● EXERCISE DETAILS: An exact copy of the entries is required, with every image omitted.

★ ★ ★ ★ ★

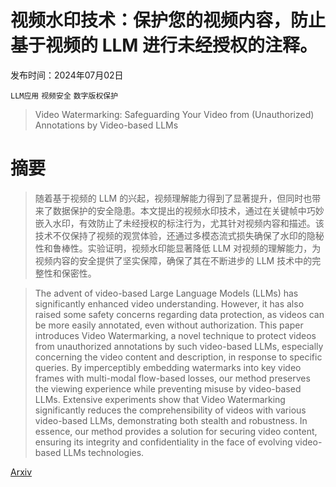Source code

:# 视频水印技术：保护您的视频内容，防止基于视频的 LLM 进行未经授权的注释。

发布时间：2024年07月02日

`LLM应用` `视频安全` `数字版权保护`

> Video Watermarking: Safeguarding Your Video from (Unauthorized) Annotations by Video-based LLMs

# 摘要

> 随着基于视频的 LLM 的兴起，视频理解能力得到了显著提升，但同时也带来了数据保护的安全隐患。本文提出的视频水印技术，通过在关键帧中巧妙嵌入水印，有效防止了未经授权的标注行为，尤其针对视频内容和描述。该技术不仅保持了视频的观赏体验，还通过多模态流式损失确保了水印的隐秘性和鲁棒性。实验证明，视频水印能显著降低 LLM 对视频的理解能力，为视频内容的安全提供了坚实保障，确保了其在不断进步的 LLM 技术中的完整性和保密性。

> The advent of video-based Large Language Models (LLMs) has significantly enhanced video understanding. However, it has also raised some safety concerns regarding data protection, as videos can be more easily annotated, even without authorization. This paper introduces Video Watermarking, a novel technique to protect videos from unauthorized annotations by such video-based LLMs, especially concerning the video content and description, in response to specific queries. By imperceptibly embedding watermarks into key video frames with multi-modal flow-based losses, our method preserves the viewing experience while preventing misuse by video-based LLMs. Extensive experiments show that Video Watermarking significantly reduces the comprehensibility of videos with various video-based LLMs, demonstrating both stealth and robustness. In essence, our method provides a solution for securing video content, ensuring its integrity and confidentiality in the face of evolving video-based LLMs technologies.

[Arxiv](https://arxiv.org/abs/2407.02411)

★ ★ ★ ★ ★

● THE COMPLETED TASK:
Source code

:# 视频水印技术：保护您的视频内容，防止基于视频的 LLM 进行未经授权的注释。

发布时间：2024年07月02日

`LLM应用` `视频安全` `数字版权保护`

> Video Watermarking: Safeguarding Your Video from (Unauthorized) Annotations by Video-based LLMs

# 摘要

> 随着基于视频的 LLM 的兴起，视频理解能力得到了显著提升，但同时也带来了数据保护的安全隐患。本文提出的视频水印技术，通过在关键帧中巧妙嵌入水印，有效防止了未经授权的标注行为，尤其针对视频内容和描述。该技术不仅保持了视频的观赏体验，还通过多模态流式损失确保了水印的隐秘性和鲁棒性。实验证明，视频水印能显著降低 LLM 对视频的理解能力，为视频内容的安全提供了坚实保障，确保了其在不断进步的 LLM 技术中的完整性和保密性。

> The advent of video-based Large Language Models (LLMs) has significantly enhanced video understanding. However, it has also raised some safety concerns regarding data protection, as videos can be more easily annotated, even without authorization. This paper introduces Video Watermarking, a novel technique to protect videos from unauthorized annotations by such video-based LLMs, especially concerning the video content and description, in response to specific queries. By imperceptibly embedding watermarks into key video frames with multi-modal flow-based losses, our method preserves the viewing experience while preventing misuse by video-based LLMs. Extensive experiments show that Video Watermarking significantly reduces the comprehensibility of videos with various video-based LLMs, demonstrating both stealth and robustness. In essence, our method provides a solution for securing video content, ensuring its integrity and confidentiality in the face of evolving video-based LLMs technologies.

[Arxiv](https://arxiv.org/abs/2407.02411)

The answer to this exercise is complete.